Среди выжженных равнин возле Мертвого моря, где сохнут чахлые травы, совершенно неожиданно можно увидеть группы высоких кустов с широкими толстыми листьями. На кустах крупные зеленые яблоки с красными боками. Висят связками, как помидорные кисти. Одни уже совсем крупные. Другие только завязались. Рядом цветки распускаются: кожистые, толстые, бордово-красные с серо-зеленой изнанкой. Так выглядит калотропис высокий, чаще известный под библейским именем содомских яблок.
Мимо проходят верблюды. Козы пасутся. Ни одно животное не прикасается к краснобоким плодам. Знают: под яркой кожицей нет сочной мякоти. Хрустнет сухая оболочка, и вылетит похожая на пепел щепотка щуплых семян с волосками-летучками.
Библия утверждает: возле Мертвого моря некогда существовали города Содом и Гоморра (следы их ученые пытались обнаружить, но не нашли). За грехи означенные города вместе с жителями были сожжены небесным огнем. И теперь даже яблоки, вырастающие на греховной земле, не дают наслаждения. Они оставляют на губах горький слой золы и пепла.
Впрочем, легенду о содомских яблоках ботаники трактуют по-разному.
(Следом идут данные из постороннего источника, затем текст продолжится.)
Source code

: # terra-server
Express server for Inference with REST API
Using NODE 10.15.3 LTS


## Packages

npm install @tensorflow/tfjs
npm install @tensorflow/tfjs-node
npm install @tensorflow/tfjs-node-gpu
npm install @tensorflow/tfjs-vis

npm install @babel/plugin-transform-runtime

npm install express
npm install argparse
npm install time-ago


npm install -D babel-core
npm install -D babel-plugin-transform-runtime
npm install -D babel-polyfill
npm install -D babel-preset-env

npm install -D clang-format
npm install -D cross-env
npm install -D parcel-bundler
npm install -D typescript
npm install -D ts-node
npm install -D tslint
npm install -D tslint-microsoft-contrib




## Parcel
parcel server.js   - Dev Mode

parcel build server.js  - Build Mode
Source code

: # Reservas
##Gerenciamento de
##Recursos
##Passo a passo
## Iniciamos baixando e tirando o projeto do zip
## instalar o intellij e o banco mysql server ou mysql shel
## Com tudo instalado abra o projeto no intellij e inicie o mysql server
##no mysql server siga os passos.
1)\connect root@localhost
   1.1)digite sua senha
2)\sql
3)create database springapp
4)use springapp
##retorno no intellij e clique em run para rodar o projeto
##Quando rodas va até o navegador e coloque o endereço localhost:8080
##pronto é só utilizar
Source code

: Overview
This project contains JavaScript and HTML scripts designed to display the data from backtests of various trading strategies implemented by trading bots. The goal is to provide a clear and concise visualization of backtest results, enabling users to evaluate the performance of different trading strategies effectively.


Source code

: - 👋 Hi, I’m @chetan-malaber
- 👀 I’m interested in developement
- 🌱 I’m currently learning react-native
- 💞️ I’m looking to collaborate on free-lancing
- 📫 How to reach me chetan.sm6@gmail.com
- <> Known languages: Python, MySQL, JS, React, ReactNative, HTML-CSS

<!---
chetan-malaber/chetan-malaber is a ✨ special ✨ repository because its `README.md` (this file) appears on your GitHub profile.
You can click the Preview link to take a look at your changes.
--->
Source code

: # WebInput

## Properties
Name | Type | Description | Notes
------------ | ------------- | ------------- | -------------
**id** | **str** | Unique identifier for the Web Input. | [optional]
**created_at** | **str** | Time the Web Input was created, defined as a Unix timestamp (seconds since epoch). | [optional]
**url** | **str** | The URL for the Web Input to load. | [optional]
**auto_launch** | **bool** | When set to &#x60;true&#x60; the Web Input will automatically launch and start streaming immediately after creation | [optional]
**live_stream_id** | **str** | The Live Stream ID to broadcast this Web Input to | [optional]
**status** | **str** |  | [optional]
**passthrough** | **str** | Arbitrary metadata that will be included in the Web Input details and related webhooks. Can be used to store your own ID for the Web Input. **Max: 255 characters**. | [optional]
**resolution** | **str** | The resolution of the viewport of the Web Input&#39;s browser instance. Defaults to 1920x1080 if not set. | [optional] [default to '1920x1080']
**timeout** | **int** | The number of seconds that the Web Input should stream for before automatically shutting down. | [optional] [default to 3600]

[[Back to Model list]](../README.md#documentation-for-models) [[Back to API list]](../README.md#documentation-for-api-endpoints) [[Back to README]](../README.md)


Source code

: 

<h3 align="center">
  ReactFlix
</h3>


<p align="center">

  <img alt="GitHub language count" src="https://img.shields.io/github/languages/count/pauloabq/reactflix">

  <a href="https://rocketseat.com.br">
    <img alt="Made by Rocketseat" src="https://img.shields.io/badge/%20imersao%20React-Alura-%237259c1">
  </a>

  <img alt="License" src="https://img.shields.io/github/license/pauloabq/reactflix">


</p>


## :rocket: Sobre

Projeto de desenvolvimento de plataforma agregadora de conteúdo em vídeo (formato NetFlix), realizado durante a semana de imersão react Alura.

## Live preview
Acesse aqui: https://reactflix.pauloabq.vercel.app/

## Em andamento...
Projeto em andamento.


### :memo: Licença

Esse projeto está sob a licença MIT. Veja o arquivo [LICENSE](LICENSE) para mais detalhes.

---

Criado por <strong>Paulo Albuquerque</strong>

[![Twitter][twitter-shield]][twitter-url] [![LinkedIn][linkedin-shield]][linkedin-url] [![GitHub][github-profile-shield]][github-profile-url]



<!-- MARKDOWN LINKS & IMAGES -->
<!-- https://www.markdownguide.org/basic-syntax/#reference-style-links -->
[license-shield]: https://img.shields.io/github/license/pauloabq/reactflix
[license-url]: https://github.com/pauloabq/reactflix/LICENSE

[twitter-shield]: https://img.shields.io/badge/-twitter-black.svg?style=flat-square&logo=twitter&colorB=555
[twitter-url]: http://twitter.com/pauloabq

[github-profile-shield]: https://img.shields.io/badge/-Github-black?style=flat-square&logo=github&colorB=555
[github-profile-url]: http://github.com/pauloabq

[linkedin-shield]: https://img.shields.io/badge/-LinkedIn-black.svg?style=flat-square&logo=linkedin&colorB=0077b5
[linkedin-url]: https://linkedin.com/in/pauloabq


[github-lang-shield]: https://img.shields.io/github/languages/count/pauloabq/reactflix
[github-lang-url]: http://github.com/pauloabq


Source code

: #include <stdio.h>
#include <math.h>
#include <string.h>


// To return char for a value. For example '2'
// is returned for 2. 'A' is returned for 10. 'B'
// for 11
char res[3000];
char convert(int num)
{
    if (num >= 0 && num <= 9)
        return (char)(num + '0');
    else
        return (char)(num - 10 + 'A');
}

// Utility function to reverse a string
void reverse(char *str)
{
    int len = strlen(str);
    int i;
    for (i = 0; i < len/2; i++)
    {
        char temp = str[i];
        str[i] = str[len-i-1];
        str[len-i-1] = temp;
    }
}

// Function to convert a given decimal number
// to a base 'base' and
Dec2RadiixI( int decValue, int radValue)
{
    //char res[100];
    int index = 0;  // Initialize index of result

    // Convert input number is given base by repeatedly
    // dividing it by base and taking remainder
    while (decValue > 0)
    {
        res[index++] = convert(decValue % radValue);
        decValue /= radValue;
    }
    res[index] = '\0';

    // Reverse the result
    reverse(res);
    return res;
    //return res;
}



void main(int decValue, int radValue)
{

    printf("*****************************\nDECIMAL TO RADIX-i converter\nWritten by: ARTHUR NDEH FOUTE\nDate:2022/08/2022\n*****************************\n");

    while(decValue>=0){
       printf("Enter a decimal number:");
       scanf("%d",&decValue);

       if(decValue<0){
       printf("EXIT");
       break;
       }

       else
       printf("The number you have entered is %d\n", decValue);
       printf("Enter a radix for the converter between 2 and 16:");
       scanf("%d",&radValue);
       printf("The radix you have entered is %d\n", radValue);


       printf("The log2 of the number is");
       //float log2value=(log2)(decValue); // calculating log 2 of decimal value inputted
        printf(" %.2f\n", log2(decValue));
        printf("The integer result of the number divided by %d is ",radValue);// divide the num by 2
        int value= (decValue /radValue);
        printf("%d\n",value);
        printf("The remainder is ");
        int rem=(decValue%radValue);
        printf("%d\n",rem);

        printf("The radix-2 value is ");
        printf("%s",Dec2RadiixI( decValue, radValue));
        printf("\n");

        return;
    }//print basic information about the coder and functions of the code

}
Авторы Библии, видимо, были не очень сильны в ботанике и не очень четко очертили облик греховных плодов. Некоторые ботаники сомневаются, что это калотропис. Считают, что имелось в виду совсем другое растение: иерихонская картошка — паслен содомский. Он и растет здесь же, рядом с калотрописом. И ростом примерно такой же. Под стать шиповнику. И подобно ему вооружен красными шипами. Только они у иерихонской картошки кривые. Жесткие, негнущиеся ветви покрыты густым шерстистым налетом из прижатых волосков. Плодики размером с крупную сливу, желтые. Когда созреют, внутри тоже «пепел и зола».
Согласно третьей версии содомские яблоки не калотропис и паслен, а арбуз-колоцинт. Плети дикого арбузика стелются по берегам Мертвого моря и по долине реки Иордана. Плодики ярко-оранжевые. К поре зрелости внутри остается горстка семян, похожих на золу. Правда, пепловидных волосков нет.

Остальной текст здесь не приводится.